In recent years, technological breakthroughs—from GPS, sensors and the Internet to “big data” computing and social networking—have provided transportation management with new tools to better predict and potentially manage congestion.
Connected Corridors is the Caltrans-led effort in ICM, and builds upon other efforts such as the federally-funded ICM project in San Diego. The project will link these new technologies to transportation operations, such as ramp metering, managed lanes, and arterial signal coordination.
Providing drivers and transportation managers with more information in real time will keep traffic moving more smoothly. For example, when a freeway incident results in congestion, traffic managers will be able to divert some motorists to arterials that parallel the freeway. To keep those local roadways flowing, they would also efficiently coordinate traffic signals for the influx of diverted vehicles.
Caltrans will be one of the first state transportation agencies to lead a multi-corridor, multi-year ICM project. The agency hopes that the lessons learned from this first pilot project in southern California will eventually lead to the launch of 50 more projects on clogged corridors throughout California over the next decade.
Roberto Horowitz, a professor in UC Berkeley’s Department of Mechanical Engineering and co-director of PATH, who is co-leading the Connected Corridor’s project, told the group that PATH’s long history of developing new traffic technologies, such as PeMs, bus platooning, and autonomous vehicles, as well as its close collaboration with Caltrans over several decades, made the Connected Corridors project an ideal partnership.

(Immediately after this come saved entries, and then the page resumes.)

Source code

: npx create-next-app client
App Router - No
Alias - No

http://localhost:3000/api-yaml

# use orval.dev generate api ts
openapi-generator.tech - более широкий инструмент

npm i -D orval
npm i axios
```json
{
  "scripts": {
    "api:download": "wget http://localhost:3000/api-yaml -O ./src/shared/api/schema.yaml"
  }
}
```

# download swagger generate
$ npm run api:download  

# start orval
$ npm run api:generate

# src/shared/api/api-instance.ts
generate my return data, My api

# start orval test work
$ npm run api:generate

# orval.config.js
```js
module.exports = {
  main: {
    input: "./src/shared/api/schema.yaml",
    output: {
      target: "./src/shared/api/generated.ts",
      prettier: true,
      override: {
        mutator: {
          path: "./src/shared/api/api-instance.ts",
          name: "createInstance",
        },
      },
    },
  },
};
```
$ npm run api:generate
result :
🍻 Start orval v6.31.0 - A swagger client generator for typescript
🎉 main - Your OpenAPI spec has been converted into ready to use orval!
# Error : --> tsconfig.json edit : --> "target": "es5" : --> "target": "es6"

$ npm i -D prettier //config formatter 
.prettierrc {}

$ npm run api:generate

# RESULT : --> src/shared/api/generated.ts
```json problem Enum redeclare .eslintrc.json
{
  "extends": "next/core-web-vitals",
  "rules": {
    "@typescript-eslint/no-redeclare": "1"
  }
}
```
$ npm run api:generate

“This project also provides an exciting opportunity for our students and faculty to work with transportation practitioners on some very interesting challenges,” he said.
Alexandre Bayen, an associate professor in UC Berkeley’s Department of Electrical Engineering and Computer Sciences as well as the Department of Civil and Environmental Engineering, will be leading the project as the principal investigator.
“We’re a public university with a tradition of public service,” Bayen told the group. “It is our job to look forward five years, ten years and more to determine our transportation needs. With this project, we hope to be able to see how transportation can be better managed not only in California but beyond our borders.”
To truly revolutionize traffic management, Bayen, who developed the Mobile Millennium program said it was vital to work with technology industries actively developing many of the tools required.
Pilot Project
In coming months, PATH and its partners will also be working with local communities, agencies and transit operators to explain the potential for decreasing congestion within their communities. The Connected Corridors pilot project will debut on a selected section of freeway in southern California by the end of 2016. When completed, it will stretch for 20 miles with the ability to extend as needed.
Transportation engineers working with PATH, in preparation for designing the architecture for the pilot project, have moved into McLaughlin Hall on the Berkeley campus to be closer to faculty and students with the knowledge and technical abilities to help make the project a success.
After a lunch break, an impromptu birthday party was held for UC Berkeley's Professor Alex Skabardonis, an expert in traffic engineering, management, and traffic control systems.